**Problem to solve:**
Lines with the word "const" in them are the ones to copy from the records.

**Provided data:**
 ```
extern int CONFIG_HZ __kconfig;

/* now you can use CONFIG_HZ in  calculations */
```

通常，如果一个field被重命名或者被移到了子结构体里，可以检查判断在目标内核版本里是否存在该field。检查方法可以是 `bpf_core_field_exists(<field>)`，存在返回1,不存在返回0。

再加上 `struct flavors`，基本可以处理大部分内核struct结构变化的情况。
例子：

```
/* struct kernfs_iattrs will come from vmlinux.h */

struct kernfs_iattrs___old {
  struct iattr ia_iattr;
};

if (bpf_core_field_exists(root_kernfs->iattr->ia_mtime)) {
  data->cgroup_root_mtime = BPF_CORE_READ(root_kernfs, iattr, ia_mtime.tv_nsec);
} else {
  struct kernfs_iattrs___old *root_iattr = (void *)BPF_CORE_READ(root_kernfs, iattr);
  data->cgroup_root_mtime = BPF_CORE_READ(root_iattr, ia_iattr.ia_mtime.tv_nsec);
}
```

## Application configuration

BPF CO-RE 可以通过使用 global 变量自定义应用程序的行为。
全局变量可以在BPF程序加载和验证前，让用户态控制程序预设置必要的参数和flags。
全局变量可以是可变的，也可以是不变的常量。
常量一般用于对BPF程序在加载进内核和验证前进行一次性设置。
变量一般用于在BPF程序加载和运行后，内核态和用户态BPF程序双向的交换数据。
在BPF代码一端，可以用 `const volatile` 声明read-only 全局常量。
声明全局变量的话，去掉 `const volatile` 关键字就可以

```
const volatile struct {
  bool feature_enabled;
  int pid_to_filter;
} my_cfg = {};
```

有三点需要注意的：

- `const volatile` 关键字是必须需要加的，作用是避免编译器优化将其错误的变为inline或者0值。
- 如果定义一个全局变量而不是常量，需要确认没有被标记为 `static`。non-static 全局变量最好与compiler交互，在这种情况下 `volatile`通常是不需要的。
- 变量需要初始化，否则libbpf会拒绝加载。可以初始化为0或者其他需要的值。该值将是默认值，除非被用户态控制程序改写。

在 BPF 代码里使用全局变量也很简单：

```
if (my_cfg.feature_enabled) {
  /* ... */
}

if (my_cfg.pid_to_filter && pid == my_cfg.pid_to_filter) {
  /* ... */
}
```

**Answer below:**
在BPF代码一端，可以用 `const volatile` 声明read-only 全局常量。
声明全局变量的话，去掉 `const volatile` 关键字就可以
const volatile struct {
- `const volatile` 关键字是必须需要加的，作用是避免编译器优化将其错误的变为inline或者0值。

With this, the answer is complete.